## TASK TO CARRY OUT
A line below contains "- **When** migration is executed", and a later one contains "Support**: ✓ COMPLETE". Repeat both, with every line between them, exactly.

BEGIN PROVIDED DATA

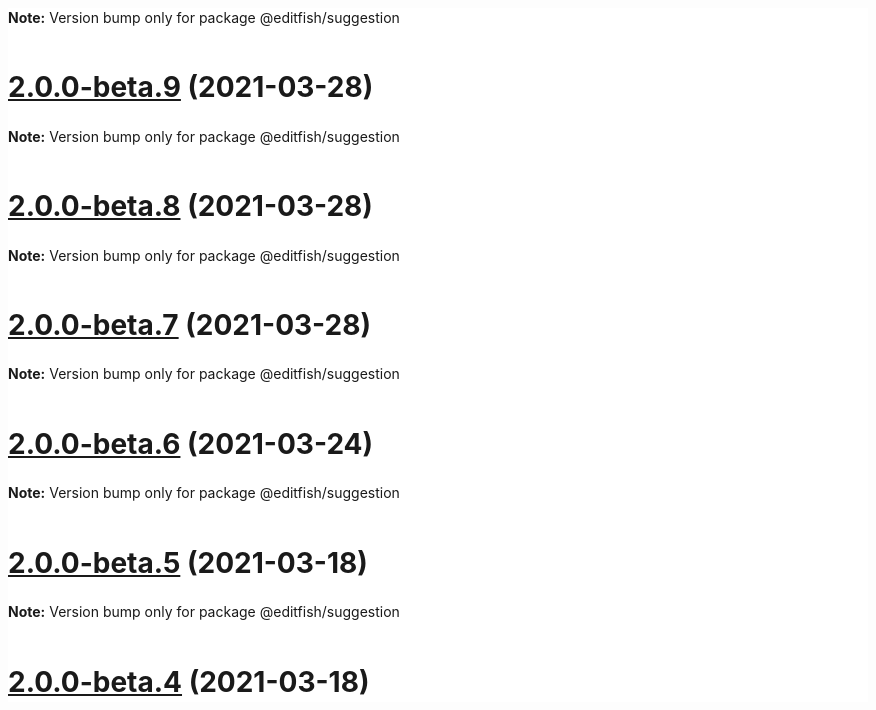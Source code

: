 **Note:** Version bump only for package @editfish/suggestion





# [2.0.0-beta.9](https://github.com/ueberdosis/tiptap/compare/@editfish/suggestion@2.0.0-beta.8...@editfish/suggestion@2.0.0-beta.9) (2021-03-28)

**Note:** Version bump only for package @editfish/suggestion





# [2.0.0-beta.8](https://github.com/ueberdosis/tiptap/compare/@editfish/suggestion@2.0.0-beta.7...@editfish/suggestion@2.0.0-beta.8) (2021-03-28)

**Note:** Version bump only for package @editfish/suggestion





# [2.0.0-beta.7](https://github.com/ueberdosis/tiptap/compare/@editfish/suggestion@2.0.0-beta.6...@editfish/suggestion@2.0.0-beta.7) (2021-03-28)

**Note:** Version bump only for package @editfish/suggestion





# [2.0.0-beta.6](https://github.com/ueberdosis/tiptap/compare/@editfish/suggestion@2.0.0-beta.5...@editfish/suggestion@2.0.0-beta.6) (2021-03-24)

**Note:** Version bump only for package @editfish/suggestion





# [2.0.0-beta.5](https://github.com/ueberdosis/tiptap/compare/@editfish/suggestion@2.0.0-beta.4...@editfish/suggestion@2.0.0-beta.5) (2021-03-18)

**Note:** Version bump only for package @editfish/suggestion





# [2.0.0-beta.4](https://github.com/ueberdosis/tiptap/compare/@editfish/suggestion@2.0.0-beta.3...@editfish/suggestion@2.0.0-beta.4) (2021-03-18)
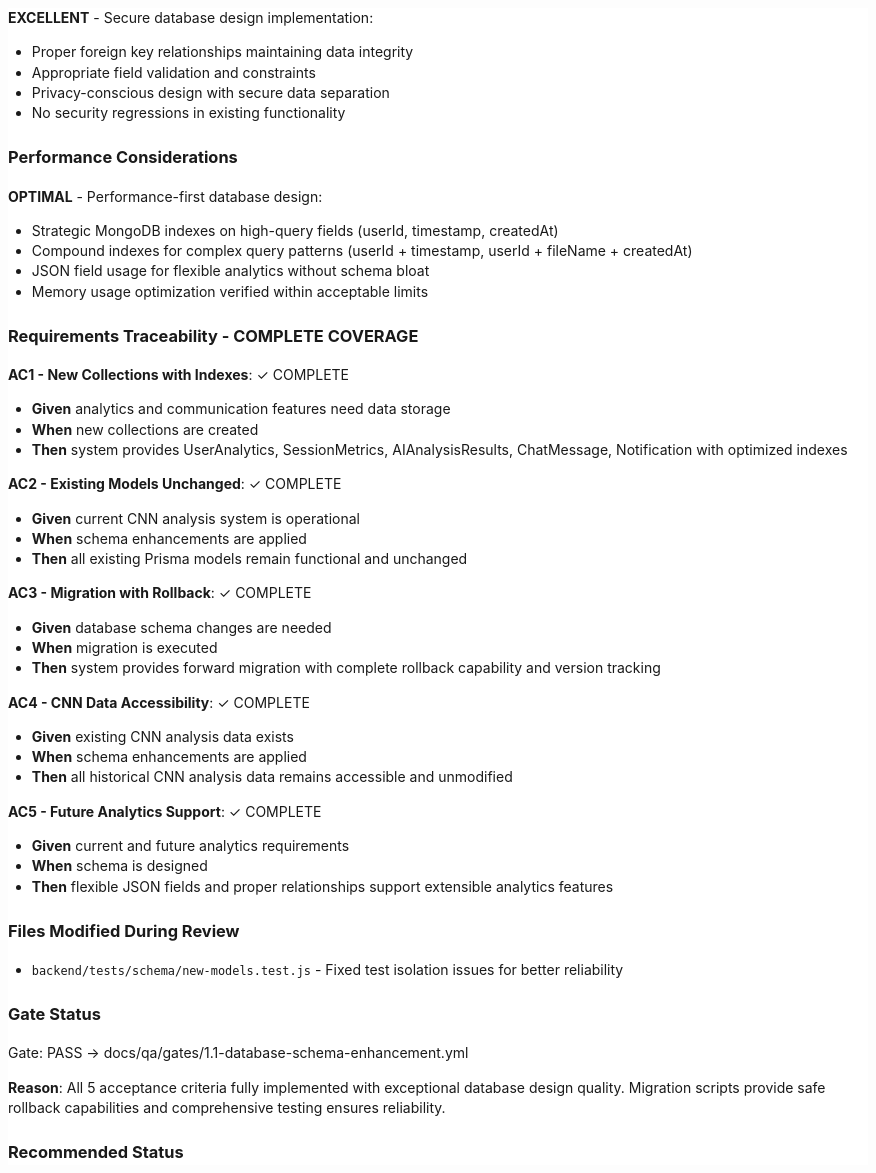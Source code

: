 **EXCELLENT** - Secure database design implementation:
- Proper foreign key relationships maintaining data integrity
- Appropriate field validation and constraints
- Privacy-conscious design with secure data separation
- No security regressions in existing functionality

### Performance Considerations

**OPTIMAL** - Performance-first database design:
- Strategic MongoDB indexes on high-query fields (userId, timestamp, createdAt)
- Compound indexes for complex query patterns (userId + timestamp, userId + fileName + createdAt)
- JSON field usage for flexible analytics without schema bloat
- Memory usage optimization verified within acceptable limits

### Requirements Traceability - COMPLETE COVERAGE

**AC1 - New Collections with Indexes**: ✓ COMPLETE
- **Given** analytics and communication features need data storage
- **When** new collections are created
- **Then** system provides UserAnalytics, SessionMetrics, AIAnalysisResults, ChatMessage, Notification with optimized indexes

**AC2 - Existing Models Unchanged**: ✓ COMPLETE  
- **Given** current CNN analysis system is operational
- **When** schema enhancements are applied
- **Then** all existing Prisma models remain functional and unchanged

**AC3 - Migration with Rollback**: ✓ COMPLETE
- **Given** database schema changes are needed
- **When** migration is executed
- **Then** system provides forward migration with complete rollback capability and version tracking

**AC4 - CNN Data Accessibility**: ✓ COMPLETE
- **Given** existing CNN analysis data exists
- **When** schema enhancements are applied  
- **Then** all historical CNN analysis data remains accessible and unmodified

**AC5 - Future Analytics Support**: ✓ COMPLETE
- **Given** current and future analytics requirements
- **When** schema is designed
- **Then** flexible JSON fields and proper relationships support extensible analytics features

### Files Modified During Review

- `backend/tests/schema/new-models.test.js` - Fixed test isolation issues for better reliability

### Gate Status

Gate: PASS → docs/qa/gates/1.1-database-schema-enhancement.yml

**Reason**: All 5 acceptance criteria fully implemented with exceptional database design quality. Migration scripts provide safe rollback capabilities and comprehensive testing ensures reliability.

### Recommended Status
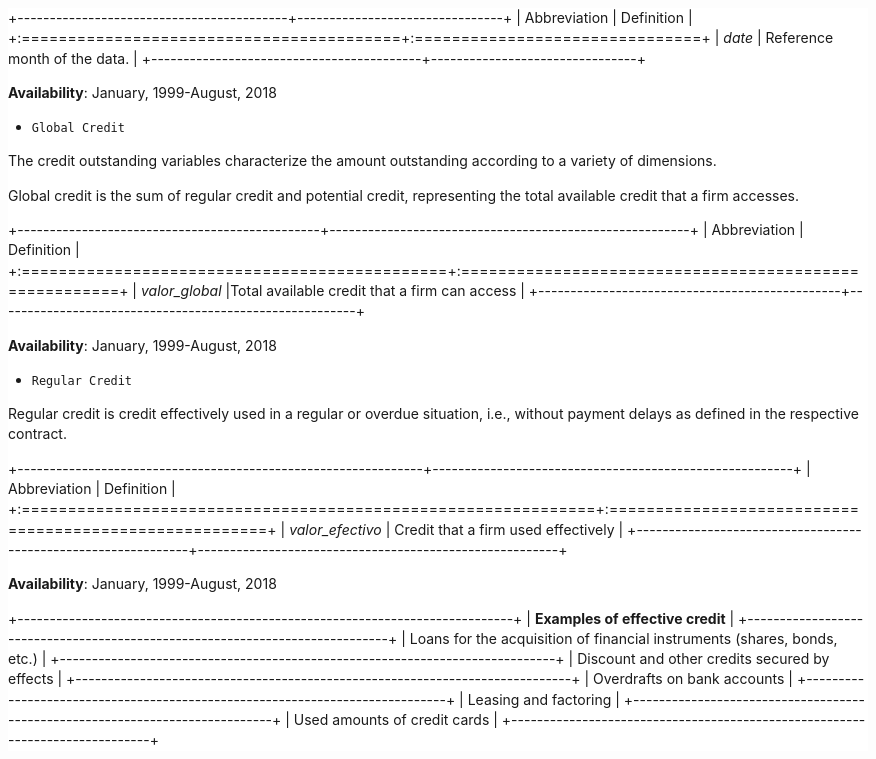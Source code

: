+------------------------------------------+--------------------------------+
| Abbreviation                             | Definition                     |
+:=========================================+:===============================+
| *date*                                   | Reference month of the data.   |
+------------------------------------------+--------------------------------+

**Availability**: January, 1999-August, 2018

-  `Global Credit`

The credit outstanding variables characterize the amount outstanding according to a variety of dimensions.

Global credit is the sum of regular credit and potential credit, representing the total available credit that a firm accesses.

+-----------------------------------------------+--------------------------------------------------------+
| Abbreviation                                  | Definition                                             |
+:==============================================+:=======================================================+
| *valor_global*                                |Total available credit that a firm can access         |
+-----------------------------------------------+--------------------------------------------------------+

**Availability**: January, 1999-August, 2018

-  `Regular Credit`

Regular credit is credit effectively used in a regular or overdue situation, i.e., without payment delays as defined in the respective contract.

+---------------------------------------------------------------+--------------------------------------------------------+
| Abbreviation                                                  | Definition                                             |
+:==============================================================+:=======================================================+
| *valor_efectivo*                                              | Credit that a firm used effectively                    |
+---------------------------------------------------------------+--------------------------------------------------------+

**Availability**: January, 1999-August, 2018

+-----------------------------------------------------------------------------+
| **Examples of effective credit**                                                                                                                                                                                                                                                                                                           |
+-----------------------------------------------------------------------------+
| Loans for the acquisition of financial instruments (shares, bonds, etc.)    |
+-----------------------------------------------------------------------------+
| Discount and other credits secured by effects                               |
+-----------------------------------------------------------------------------+
| Overdrafts on bank accounts                                                 |
+-----------------------------------------------------------------------------+
| Leasing and factoring                                                       |
+-----------------------------------------------------------------------------+
| Used amounts of credit cards                                                |
+-----------------------------------------------------------------------------+
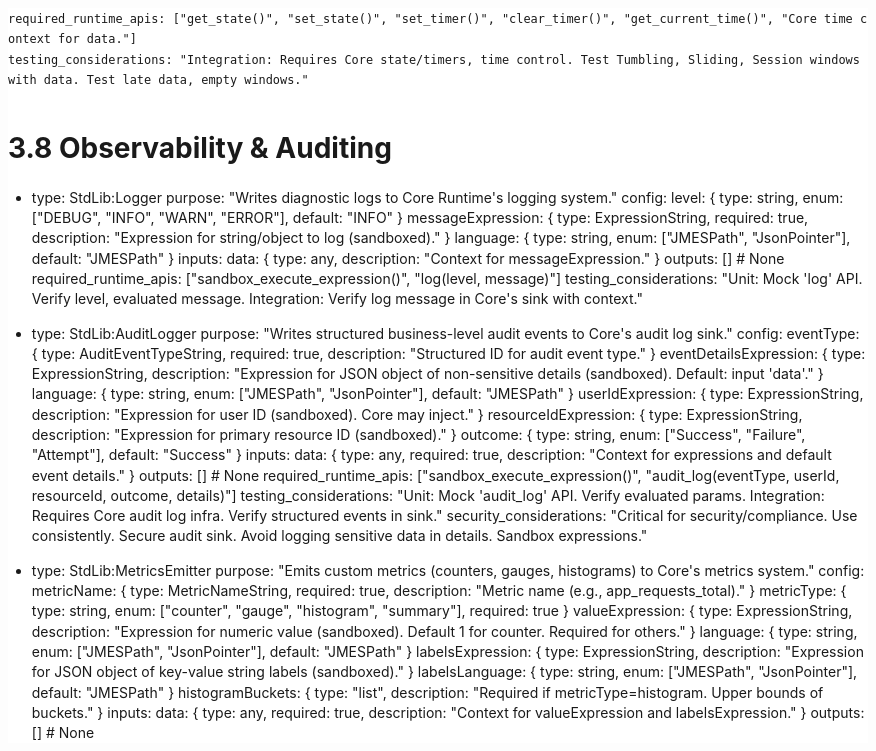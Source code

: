     required_runtime_apis: ["get_state()", "set_state()", "set_timer()", "clear_timer()", "get_current_time()", "Core time context for data."]
    testing_considerations: "Integration: Requires Core state/timers, time control. Test Tumbling, Sliding, Session windows with data. Test late data, empty windows."

  # 3.8 Observability & Auditing
  - type: StdLib:Logger
    purpose: "Writes diagnostic logs to Core Runtime's logging system."
    config:
      level: { type: string, enum: ["DEBUG", "INFO", "WARN", "ERROR"], default: "INFO" }
      messageExpression: { type: ExpressionString, required: true, description: "Expression for string/object to log (sandboxed)." }
      language: { type: string, enum: ["JMESPath", "JsonPointer"], default: "JMESPath" }
    inputs:
      data: { type: any, description: "Context for messageExpression." }
    outputs: [] # None
    required_runtime_apis: ["sandbox_execute_expression()", "log(level, message)"]
    testing_considerations: "Unit: Mock 'log' API. Verify level, evaluated message. Integration: Verify log message in Core's sink with context."

  - type: StdLib:AuditLogger
    purpose: "Writes structured business-level audit events to Core's audit log sink."
    config:
      eventType: { type: AuditEventTypeString, required: true, description: "Structured ID for audit event type." }
      eventDetailsExpression: { type: ExpressionString, description: "Expression for JSON object of non-sensitive details (sandboxed). Default: input 'data'." }
      language: { type: string, enum: ["JMESPath", "JsonPointer"], default: "JMESPath" }
      userIdExpression: { type: ExpressionString, description: "Expression for user ID (sandboxed). Core may inject." }
      resourceIdExpression: { type: ExpressionString, description: "Expression for primary resource ID (sandboxed)." }
      outcome: { type: string, enum: ["Success", "Failure", "Attempt"], default: "Success" }
    inputs:
      data: { type: any, required: true, description: "Context for expressions and default event details." }
    outputs: [] # None
    required_runtime_apis: ["sandbox_execute_expression()", "audit_log(eventType, userId, resourceId, outcome, details)"]
    testing_considerations: "Unit: Mock 'audit_log' API. Verify evaluated params. Integration: Requires Core audit log infra. Verify structured events in sink."
    security_considerations: "Critical for security/compliance. Use consistently. Secure audit sink. Avoid logging sensitive data in details. Sandbox expressions."

  - type: StdLib:MetricsEmitter
    purpose: "Emits custom metrics (counters, gauges, histograms) to Core's metrics system."
    config:
      metricName: { type: MetricNameString, required: true, description: "Metric name (e.g., app_requests_total)." }
      metricType: { type: string, enum: ["counter", "gauge", "histogram", "summary"], required: true }
      valueExpression: { type: ExpressionString, description: "Expression for numeric value (sandboxed). Default 1 for counter. Required for others." }
      language: { type: string, enum: ["JMESPath", "JsonPointer"], default: "JMESPath" }
      labelsExpression: { type: ExpressionString, description: "Expression for JSON object of key-value string labels (sandboxed)." }
      labelsLanguage: { type: string, enum: ["JMESPath", "JsonPointer"], default: "JMESPath" }
      histogramBuckets: { type: "list<float>", description: "Required if metricType=histogram. Upper bounds of buckets." }
    inputs:
      data: { type: any, required: true, description: "Context for valueExpression and labelsExpression." }
    outputs: [] # None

END PROVIDED DATA

## PROBLEM SOLUTION
- **When** migration is executed
- **Then** system provides forward migration with complete rollback capability and version tracking

**AC4 - CNN Data Accessibility**: ✓ COMPLETE
- **Given** existing CNN analysis data exists
- **When** schema enhancements are applied  
- **Then** all historical CNN analysis data remains accessible and unmodified

**AC5 - Future Analytics Support**: ✓ COMPLETE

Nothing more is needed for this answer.